Fil d'Ariane
En février 2011, un professeur des écoles résidant à Paris publiait sur son profil Facebook la photo de L'origine du Monde de Gustave Courbet, renvoyant à un documentaire sur l'histoire du tableau. La réaction de Facebook était alors radicale. Au lieu de retirer simplement la publication, le réseau social supprimait le compte de l'instituteur.
Surpris par cette censure, l'instituteur avait envoyé plusieurs emails de réclamation. Sans réponse de la part de Facebook, il avait déposé une assignation pour atteinte à la liberté d'expression auprès du Tribunal de grande instance de Paris. Quatre années auront été nécessaires pour que la procédure aboutisse...
Dans une ordonnance du 5 mars 2015, le TGI de Paris juge abusive la clause exclusive de compétence de la Déclaration des droits et responsabilité de Facebook. Cette clause, obligatoirement signée par les utilisateurs lors de leur inscription, désigne la justice californienne comme étant la seule habilitée à trancher les litiges.

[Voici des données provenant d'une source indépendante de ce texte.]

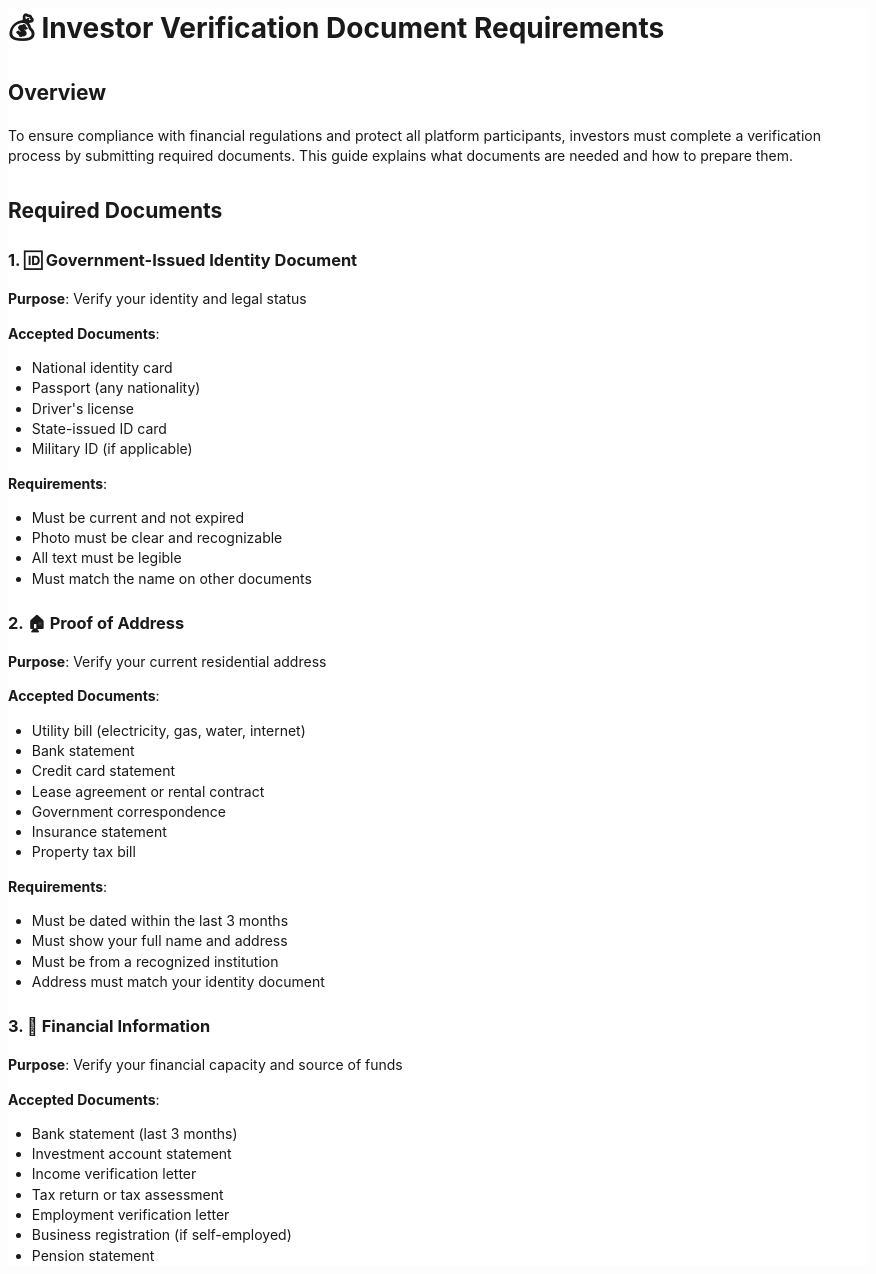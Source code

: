 # 💰 Investor Verification Document Requirements

## Overview
To ensure compliance with financial regulations and protect all platform participants, investors must complete a verification process by submitting required documents. This guide explains what documents are needed and how to prepare them.

## Required Documents

### 1. 🆔 Government-Issued Identity Document
**Purpose**: Verify your identity and legal status

**Accepted Documents**:
- National identity card
- Passport (any nationality)
- Driver's license
- State-issued ID card
- Military ID (if applicable)

**Requirements**:
- Must be current and not expired
- Photo must be clear and recognizable
- All text must be legible
- Must match the name on other documents

### 2. 🏠 Proof of Address
**Purpose**: Verify your current residential address

**Accepted Documents**:
- Utility bill (electricity, gas, water, internet)
- Bank statement
- Credit card statement
- Lease agreement or rental contract
- Government correspondence
- Insurance statement
- Property tax bill

**Requirements**:
- Must be dated within the last 3 months
- Must show your full name and address
- Must be from a recognized institution
- Address must match your identity document

### 3. 💼 Financial Information
**Purpose**: Verify your financial capacity and source of funds

**Accepted Documents**:
- Bank statement (last 3 months)
- Investment account statement
- Income verification letter
- Tax return or tax assessment
- Employment verification letter
- Business registration (if self-employed)
- Pension statement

Or les conditions d'utilisation sont difficilement lisibles, et en plus, comme l'explique le jugement « le contrat souscrit est un contrat d’adhésion dans la mesure où l’utilisateur n’a aucune capacité de négociation ». Pour la justice française, la clause d’adhésion qui oblige le souscripteur à saisir une juridiction lointaine, à engager des frais sans aucune proportion avec l’enjeu économique du contrat souscrit, est de nature à dissuader le consommateur d’exercer tout recours à l’encontre de Facebook. Elle instaure « un déséquilibre entre les parties » et constitue de fait une clause abusive.
Le fond de l’affaire sera examiné par le TGI de Paris le 21 mai.
C’est une première manche gagnée par David contre Goliath
L’avocat de l’instituteur, Me Stéphane Cottineau, se félicite de cette « vraie victoire : c’est une première manche gagnée par David contre Goliath ». Il espère que l’aura du TGI de Paris permettra à la décision du 5 mars de faire jurisprudence pour les autres « géants du Net qui utilisent l’implantation à l’étranger de leur siège social, principalement aux Etats-Unis, pour tenter d’échapper à la loi française ».
En 2012, un arrêt rendu par la Cour d’appel de Pau dans une affaire opposant Facebook à un internaute estimait déjà que les tribunaux français étaient compétents dans ce domaine.
De son côté, Facebook n’a pas encore commenté la décision du tribunal mais précise que ses critères ont évolué depuis l’affaire de L’origine du monde en 2011. « La publication de contenus artistiques, à l’exception de photographies montrant des nus » sont désormais acceptés.